Recent work by Cai et al. has shown that abolishing phasic DA does not abolish spontaneous locomotion in mice42. They therefore argue that phasic DA is not necessary for movement per se, but contributes to the generation of reward-guided behavior. But their results are incompatible with the RPE hypothesis, as abolishing phasic DA did not affect learning. The finding that mice can still move without significant phasic DA signaling is not surprising given the adaptive gain model. As a gain signal, DA is expected to amplify the corticostriatal drive but is not unconditionally necessary for movement. With low gain, it is still possible to generate some behaviors, given sufficient driving signal from excitatory transmission. One would simply expect behavior to be less frequent and slowed, and indeed this was precisely what Cai et al. observed. Consequently, their results also contradict the RPE model but can be explained by the adaptive gain model.
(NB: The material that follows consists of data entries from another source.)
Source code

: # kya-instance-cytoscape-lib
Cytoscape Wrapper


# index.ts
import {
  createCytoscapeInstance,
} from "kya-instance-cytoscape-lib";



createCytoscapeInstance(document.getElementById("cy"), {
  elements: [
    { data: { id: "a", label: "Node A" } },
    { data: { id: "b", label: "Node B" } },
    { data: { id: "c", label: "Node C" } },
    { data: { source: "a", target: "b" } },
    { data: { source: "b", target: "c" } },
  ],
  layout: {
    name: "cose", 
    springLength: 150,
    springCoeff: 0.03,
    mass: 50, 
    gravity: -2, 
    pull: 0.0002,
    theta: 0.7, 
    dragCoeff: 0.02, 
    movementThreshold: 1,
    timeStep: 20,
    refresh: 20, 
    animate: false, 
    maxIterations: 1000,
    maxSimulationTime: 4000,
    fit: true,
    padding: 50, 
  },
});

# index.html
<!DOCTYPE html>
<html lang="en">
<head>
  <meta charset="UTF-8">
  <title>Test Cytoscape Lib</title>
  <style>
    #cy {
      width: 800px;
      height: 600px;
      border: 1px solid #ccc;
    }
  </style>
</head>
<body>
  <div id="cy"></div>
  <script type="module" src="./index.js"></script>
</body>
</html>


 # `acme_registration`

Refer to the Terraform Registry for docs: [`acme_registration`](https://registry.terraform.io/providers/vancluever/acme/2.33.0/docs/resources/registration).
In short, although results from these studies as well as many others are often considered to support the RPE hypothesis, they can in fact be better explained by the adaptive gain model. Previous studies often neglected subtle changes in behavioral performance during learning, which can be masked by the common practice of averaging across many trials with variable movement properties. A common practice is to align DA activity to experimenter-determined timestamps for events such as the CS and US, instead of aligning to behavioral transitions. This is not surprising since previous work did not use continuous behavioral measures. As we have shown, aligning to CS and US can lead to misinterpretation, and detailed behavioral analysis based on continuous behavioral measures is therefore critical for understanding the relationship between DA signaling and behavior56,57.

Methods

Mice

All experimental procedures were approved by the Animal Care and Use Committee at Duke University (Protocol # 162-22-09). 11 DAT-ires-Cre mice, 6 DAT-Cre + Ai32 mice, 2 VGAT-Cre mice, and 8 wild-type male and female mice were used (Jackson Labs, Bar Harbor, ME). Sex was not considered in study design. DAT::Ai32 mice were generated by crossing Ai32 mice, which express channelrhodopsin (ChR2) in neurons with Cre recombinase, and DAT-Cre mice, which express Cre under the control of the dopamine transporter (DAT) promoter. Mice (2–8 months old) were group housed on a 12:12 light cycle, with experimentation occurring during the light phase. During testing, mice were put on water restriction and maintained at 85–90% of their initial body weights. They received free access to water for approximately two hours following daily experimental sessions.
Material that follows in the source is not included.